→ **Exercise directions**: Every line below between the line holding "and database name." and the line holding "level is definitely uneven.)", inclusive, should be repeated exactly, and all other lines omitted.
______
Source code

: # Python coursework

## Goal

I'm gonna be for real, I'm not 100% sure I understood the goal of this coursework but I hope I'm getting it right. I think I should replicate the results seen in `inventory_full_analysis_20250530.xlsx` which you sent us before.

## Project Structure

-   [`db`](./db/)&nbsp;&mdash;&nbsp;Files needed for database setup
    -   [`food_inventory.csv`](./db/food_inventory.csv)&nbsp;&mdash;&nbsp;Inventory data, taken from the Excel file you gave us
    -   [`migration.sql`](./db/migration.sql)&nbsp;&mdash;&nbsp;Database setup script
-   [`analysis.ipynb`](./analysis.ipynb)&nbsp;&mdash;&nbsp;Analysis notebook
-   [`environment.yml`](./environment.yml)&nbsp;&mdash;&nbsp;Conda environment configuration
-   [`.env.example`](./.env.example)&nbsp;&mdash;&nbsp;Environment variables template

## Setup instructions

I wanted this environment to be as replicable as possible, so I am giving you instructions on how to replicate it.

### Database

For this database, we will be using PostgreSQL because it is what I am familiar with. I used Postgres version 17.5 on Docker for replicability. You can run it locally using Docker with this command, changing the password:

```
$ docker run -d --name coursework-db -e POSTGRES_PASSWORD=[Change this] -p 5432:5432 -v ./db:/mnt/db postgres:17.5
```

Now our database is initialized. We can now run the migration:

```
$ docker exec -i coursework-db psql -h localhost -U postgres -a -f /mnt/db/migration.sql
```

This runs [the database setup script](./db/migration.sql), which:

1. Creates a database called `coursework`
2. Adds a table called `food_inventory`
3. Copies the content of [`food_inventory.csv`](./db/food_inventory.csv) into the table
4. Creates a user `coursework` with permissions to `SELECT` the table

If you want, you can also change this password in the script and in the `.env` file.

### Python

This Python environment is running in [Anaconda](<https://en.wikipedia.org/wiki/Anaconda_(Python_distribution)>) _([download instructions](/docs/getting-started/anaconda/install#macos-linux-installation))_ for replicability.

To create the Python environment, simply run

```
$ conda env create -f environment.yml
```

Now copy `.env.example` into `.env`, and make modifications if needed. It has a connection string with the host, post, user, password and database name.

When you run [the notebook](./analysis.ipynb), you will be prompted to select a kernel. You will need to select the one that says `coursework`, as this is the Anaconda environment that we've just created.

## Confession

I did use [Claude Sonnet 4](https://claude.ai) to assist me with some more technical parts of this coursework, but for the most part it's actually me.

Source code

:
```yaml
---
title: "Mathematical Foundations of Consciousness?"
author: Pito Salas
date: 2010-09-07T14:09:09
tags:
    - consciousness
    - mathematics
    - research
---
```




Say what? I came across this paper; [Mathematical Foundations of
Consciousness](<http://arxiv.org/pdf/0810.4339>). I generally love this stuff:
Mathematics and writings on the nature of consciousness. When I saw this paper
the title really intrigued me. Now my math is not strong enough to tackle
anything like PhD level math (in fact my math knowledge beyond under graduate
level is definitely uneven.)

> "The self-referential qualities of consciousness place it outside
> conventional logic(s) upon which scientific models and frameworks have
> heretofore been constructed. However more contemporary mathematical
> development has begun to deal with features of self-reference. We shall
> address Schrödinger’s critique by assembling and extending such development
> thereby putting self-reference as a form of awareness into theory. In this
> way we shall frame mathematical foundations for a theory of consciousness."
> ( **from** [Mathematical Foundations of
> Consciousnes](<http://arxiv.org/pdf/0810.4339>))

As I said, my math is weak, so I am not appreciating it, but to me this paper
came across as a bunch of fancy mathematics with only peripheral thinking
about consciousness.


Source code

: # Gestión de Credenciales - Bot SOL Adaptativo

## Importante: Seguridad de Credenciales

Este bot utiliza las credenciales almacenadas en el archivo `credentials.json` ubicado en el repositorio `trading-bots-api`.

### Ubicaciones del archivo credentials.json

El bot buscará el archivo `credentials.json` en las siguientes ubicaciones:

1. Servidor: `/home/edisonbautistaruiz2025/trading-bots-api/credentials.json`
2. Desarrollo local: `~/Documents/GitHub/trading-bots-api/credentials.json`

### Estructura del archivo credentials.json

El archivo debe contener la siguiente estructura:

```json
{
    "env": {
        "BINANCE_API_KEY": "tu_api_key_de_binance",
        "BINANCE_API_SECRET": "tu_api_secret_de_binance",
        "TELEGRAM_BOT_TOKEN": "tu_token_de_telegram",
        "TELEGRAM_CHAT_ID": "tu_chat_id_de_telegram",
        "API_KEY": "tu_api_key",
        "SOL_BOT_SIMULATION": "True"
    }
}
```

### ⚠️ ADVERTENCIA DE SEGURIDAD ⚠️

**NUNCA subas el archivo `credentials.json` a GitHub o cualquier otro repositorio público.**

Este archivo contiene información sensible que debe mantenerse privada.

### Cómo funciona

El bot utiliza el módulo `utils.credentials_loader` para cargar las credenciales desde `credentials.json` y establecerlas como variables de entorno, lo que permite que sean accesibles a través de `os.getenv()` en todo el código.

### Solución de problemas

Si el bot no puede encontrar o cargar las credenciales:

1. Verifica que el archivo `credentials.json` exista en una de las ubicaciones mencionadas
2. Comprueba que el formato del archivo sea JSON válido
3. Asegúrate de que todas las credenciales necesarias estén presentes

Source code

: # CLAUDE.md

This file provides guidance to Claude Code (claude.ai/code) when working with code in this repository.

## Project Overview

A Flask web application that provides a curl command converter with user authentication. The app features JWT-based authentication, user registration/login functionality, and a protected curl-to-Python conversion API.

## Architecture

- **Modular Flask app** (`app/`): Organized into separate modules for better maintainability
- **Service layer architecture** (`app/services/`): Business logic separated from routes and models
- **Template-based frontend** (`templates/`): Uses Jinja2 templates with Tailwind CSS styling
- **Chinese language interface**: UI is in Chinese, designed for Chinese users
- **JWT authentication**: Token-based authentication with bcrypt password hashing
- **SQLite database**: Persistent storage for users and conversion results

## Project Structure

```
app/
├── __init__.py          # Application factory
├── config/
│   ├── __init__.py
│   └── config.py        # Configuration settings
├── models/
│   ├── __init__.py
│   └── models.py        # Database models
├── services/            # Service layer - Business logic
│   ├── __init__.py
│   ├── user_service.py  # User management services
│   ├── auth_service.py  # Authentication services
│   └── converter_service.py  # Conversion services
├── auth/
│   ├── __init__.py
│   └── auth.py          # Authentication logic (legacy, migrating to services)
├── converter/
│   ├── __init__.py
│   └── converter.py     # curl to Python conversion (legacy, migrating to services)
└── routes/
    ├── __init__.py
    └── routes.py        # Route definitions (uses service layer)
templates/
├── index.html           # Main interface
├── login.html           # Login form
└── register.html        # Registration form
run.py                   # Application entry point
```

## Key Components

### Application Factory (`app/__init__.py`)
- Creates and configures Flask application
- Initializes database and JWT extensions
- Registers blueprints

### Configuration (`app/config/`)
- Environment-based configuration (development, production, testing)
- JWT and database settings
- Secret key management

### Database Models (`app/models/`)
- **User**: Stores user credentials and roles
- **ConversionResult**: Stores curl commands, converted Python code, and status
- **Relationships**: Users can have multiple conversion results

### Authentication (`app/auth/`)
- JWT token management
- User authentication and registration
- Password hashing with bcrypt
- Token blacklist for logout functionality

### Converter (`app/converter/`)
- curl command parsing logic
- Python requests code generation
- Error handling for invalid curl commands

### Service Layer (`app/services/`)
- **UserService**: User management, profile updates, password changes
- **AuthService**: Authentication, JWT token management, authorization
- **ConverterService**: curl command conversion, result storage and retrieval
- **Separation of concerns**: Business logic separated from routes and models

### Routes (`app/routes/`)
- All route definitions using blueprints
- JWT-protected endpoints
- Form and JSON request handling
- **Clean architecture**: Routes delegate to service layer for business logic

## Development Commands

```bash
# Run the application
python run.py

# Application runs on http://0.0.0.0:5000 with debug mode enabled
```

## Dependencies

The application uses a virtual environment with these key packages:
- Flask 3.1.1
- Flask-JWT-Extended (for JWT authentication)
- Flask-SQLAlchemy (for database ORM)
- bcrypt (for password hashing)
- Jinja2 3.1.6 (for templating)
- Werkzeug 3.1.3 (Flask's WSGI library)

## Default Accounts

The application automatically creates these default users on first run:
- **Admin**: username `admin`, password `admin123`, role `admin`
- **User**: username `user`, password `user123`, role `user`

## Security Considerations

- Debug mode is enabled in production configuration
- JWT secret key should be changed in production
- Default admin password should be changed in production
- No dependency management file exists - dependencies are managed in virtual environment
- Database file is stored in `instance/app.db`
______
→ **The answer**:
Now copy `.env.example` into `.env`, and make modifications if needed. It has a connection string with the host, post, user, password and database name.

When you run [the notebook](./analysis.ipynb), you will be prompted to select a kernel. You will need to select the one that says `coursework`, as this is the Anaconda environment that we've just created.

## Confession

I did use [Claude Sonnet 4](https://claude.ai) to assist me with some more technical parts of this coursework, but for the most part it's actually me.

Source code

:
```yaml
---
title: "Mathematical Foundations of Consciousness?"
author: Pito Salas
date: 2010-09-07T14:09:09
tags:
    - consciousness
    - mathematics
    - research
---
```




Say what? I came across this paper; [Mathematical Foundations of
Consciousness](<http://arxiv.org/pdf/0810.4339>). I generally love this stuff:
Mathematics and writings on the nature of consciousness. When I saw this paper
the title really intrigued me. Now my math is not strong enough to tackle
anything like PhD level math (in fact my math knowledge beyond under graduate
level is definitely uneven.)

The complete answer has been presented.